Laser spectroscopy of neutron-deficient Zr isotopes with SPIRAL2

Abstract :

Technological advances in the framework of SPIRAL2 will make possible the production of intense and pure beams of short-lived nuclei located far from the stability. 

On the neutron-deficient side, for example, probing the structural properties of N = Z nuclei from ⁸⁰Zr to ¹⁰⁰Sn will become accessible. For these nuclei, the T=0 residual interaction dominates. Proton and neutron shell effects act coherently and rich structures arise from the coexistence/competition of different shapes. 
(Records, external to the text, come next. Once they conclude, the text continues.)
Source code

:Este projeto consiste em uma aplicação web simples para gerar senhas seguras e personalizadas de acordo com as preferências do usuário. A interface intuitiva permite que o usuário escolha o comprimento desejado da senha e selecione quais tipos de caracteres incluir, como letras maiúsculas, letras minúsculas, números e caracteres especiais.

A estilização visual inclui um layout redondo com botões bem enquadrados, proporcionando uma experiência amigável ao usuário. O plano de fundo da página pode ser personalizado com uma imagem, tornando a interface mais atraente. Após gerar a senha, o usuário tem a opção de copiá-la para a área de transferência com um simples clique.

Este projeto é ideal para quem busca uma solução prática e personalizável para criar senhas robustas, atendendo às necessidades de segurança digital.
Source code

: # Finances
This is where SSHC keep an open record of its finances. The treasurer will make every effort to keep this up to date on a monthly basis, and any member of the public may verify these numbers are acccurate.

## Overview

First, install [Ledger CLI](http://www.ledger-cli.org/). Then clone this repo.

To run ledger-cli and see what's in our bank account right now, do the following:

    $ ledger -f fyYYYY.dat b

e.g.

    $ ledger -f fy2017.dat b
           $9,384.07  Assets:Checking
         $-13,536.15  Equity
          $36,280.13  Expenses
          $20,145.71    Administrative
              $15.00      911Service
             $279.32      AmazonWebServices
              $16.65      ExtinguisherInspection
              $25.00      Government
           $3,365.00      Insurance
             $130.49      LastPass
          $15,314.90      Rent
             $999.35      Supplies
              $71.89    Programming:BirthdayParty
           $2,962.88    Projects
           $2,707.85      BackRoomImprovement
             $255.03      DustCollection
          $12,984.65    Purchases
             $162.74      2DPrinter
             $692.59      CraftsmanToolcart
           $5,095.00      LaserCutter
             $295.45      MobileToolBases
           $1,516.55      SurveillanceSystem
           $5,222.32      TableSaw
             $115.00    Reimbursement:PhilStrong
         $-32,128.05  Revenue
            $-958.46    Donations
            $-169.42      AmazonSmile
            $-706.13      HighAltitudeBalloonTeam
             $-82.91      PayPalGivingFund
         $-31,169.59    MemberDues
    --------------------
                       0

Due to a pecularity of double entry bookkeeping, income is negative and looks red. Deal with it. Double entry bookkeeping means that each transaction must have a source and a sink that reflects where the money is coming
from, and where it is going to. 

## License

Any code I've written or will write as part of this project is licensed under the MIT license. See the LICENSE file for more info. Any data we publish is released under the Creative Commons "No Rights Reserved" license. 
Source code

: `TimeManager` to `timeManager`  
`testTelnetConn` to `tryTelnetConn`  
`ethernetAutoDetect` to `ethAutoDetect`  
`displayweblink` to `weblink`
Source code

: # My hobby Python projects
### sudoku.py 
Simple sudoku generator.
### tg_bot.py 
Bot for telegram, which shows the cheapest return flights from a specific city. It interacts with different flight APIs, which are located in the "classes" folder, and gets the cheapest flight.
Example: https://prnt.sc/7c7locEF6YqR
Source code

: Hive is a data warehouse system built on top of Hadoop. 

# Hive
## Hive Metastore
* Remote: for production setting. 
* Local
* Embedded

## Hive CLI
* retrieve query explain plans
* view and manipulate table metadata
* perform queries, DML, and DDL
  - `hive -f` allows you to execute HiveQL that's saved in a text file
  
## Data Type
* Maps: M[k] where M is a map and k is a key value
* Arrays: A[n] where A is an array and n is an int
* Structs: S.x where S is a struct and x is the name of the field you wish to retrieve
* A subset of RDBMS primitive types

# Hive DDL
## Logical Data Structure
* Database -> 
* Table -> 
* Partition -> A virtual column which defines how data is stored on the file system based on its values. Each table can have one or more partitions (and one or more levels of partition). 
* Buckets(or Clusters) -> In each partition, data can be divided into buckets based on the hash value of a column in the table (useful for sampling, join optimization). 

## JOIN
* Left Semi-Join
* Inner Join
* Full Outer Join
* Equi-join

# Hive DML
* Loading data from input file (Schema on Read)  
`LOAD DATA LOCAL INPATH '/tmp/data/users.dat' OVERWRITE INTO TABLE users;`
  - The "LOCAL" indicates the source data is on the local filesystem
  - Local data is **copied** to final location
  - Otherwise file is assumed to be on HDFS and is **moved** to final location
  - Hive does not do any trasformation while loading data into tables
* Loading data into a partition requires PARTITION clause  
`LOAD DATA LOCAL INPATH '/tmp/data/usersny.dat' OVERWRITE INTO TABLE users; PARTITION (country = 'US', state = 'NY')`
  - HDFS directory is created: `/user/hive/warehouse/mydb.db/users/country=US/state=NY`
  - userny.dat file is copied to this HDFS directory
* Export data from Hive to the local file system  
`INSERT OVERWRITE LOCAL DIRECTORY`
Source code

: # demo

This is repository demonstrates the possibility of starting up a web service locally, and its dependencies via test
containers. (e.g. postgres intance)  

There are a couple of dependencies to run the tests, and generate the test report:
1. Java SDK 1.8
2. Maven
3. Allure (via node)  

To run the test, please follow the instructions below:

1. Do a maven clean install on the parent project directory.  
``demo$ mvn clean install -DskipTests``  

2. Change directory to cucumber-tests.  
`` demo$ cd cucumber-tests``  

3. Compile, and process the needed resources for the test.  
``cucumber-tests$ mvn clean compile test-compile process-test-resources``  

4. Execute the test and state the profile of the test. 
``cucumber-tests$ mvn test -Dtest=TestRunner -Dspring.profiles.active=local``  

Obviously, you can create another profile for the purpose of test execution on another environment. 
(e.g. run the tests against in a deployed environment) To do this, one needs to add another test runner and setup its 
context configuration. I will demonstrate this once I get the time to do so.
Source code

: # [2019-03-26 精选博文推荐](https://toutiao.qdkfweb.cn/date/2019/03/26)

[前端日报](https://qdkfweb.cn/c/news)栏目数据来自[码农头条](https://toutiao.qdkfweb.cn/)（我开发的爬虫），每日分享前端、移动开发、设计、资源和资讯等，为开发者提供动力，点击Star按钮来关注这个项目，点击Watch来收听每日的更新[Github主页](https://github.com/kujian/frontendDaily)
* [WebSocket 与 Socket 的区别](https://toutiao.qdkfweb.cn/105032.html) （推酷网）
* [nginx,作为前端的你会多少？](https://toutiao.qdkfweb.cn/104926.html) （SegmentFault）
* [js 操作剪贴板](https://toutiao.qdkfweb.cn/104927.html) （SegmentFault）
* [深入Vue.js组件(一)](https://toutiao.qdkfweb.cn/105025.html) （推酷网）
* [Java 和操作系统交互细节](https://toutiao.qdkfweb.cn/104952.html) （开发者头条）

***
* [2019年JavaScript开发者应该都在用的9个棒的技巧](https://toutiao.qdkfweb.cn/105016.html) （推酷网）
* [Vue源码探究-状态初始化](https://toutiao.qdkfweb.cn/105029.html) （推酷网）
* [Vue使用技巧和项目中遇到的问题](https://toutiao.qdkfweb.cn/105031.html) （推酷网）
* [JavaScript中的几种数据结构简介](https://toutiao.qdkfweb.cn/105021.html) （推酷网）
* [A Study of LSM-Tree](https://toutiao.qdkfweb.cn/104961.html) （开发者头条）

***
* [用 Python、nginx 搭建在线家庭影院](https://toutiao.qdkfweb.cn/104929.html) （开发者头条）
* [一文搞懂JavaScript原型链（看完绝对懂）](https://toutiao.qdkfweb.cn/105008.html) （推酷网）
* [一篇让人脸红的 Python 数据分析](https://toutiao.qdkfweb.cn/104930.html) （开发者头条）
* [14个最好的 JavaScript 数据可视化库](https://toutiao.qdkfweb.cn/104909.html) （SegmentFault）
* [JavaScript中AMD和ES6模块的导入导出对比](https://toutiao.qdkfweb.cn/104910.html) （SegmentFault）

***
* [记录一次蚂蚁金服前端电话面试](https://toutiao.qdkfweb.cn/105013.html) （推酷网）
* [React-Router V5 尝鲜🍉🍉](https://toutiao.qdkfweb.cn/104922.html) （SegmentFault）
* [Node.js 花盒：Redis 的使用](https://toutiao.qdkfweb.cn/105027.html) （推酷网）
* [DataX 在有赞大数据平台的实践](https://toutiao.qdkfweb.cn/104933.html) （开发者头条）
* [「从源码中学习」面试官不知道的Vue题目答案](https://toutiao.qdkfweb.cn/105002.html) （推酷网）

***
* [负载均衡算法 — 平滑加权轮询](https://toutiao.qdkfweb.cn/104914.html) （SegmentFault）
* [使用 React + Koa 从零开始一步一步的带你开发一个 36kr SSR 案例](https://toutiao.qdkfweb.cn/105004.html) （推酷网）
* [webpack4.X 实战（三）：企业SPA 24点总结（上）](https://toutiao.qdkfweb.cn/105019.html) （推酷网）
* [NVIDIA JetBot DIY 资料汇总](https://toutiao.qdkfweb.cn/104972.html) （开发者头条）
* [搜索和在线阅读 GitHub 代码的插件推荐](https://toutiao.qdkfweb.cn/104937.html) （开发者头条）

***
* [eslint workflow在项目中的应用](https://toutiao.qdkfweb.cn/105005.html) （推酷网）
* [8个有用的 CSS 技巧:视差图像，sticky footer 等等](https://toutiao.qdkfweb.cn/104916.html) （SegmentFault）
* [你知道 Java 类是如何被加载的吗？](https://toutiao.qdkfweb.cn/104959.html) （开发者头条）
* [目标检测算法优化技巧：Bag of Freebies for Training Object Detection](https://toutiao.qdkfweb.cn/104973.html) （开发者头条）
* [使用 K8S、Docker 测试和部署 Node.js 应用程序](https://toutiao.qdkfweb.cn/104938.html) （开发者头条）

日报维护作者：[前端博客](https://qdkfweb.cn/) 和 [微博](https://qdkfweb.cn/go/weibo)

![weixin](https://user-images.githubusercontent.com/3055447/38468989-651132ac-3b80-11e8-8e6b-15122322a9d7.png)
For instance, ⁸⁰Zr is well known to be deformed. It appears to be one of the most deformed nuclei known in nature, with a quadrupole deformation beta~0.4. The instability of the spherical shape of ⁸⁰Zr against deformation could be connected to the magic number N = Z = 40 for the tetrahedral shape. Additional experimental data on this nucleus could help to further elucidate the role of the single-particle behaviour in the shell model, and also that of the effective interactions. Currently, the refractory nature of zirconium isotopes prevents their efficient production at conventional high-temperature isotope separator facilities. With SPIRAL2, more specifically the S³ spectrometer, laser spectroscopy measurements on neutron-deficient zirconium fusion evaporation products could be performed for instance by using the recently developed gas catcher laser ion source system. By coupling the gas cell to the focal plane of S³, the reaction products can be efficiently thermalised and laser ionized. Furthermore, using an RF structure behind the gas cell would allow to perform laser spectroscopy measurements in the so-called ‘Laser Ion Source Trap (LIST)’ mode. The latter would results in a better resolution as no pressure broadening is expected. With the expected intensities from the SPIRAL heavy ion accelerator, the fusion-evaporation reaction of e.g. a magnesium beam on a nickel target should lead to more than ten thousands ions per second. Thus these nuclear shape investigations using in-source laser spectroscopy of these nuclei become feasible. The combination of a gas cell with a laser set-up - that brings together rapidity, efficiency and selectivity - placed after the S³ spectrometer represents a powerfull tool for these studies and might furthermore result in the production of pure short-lived n-deficient beams for decay studies.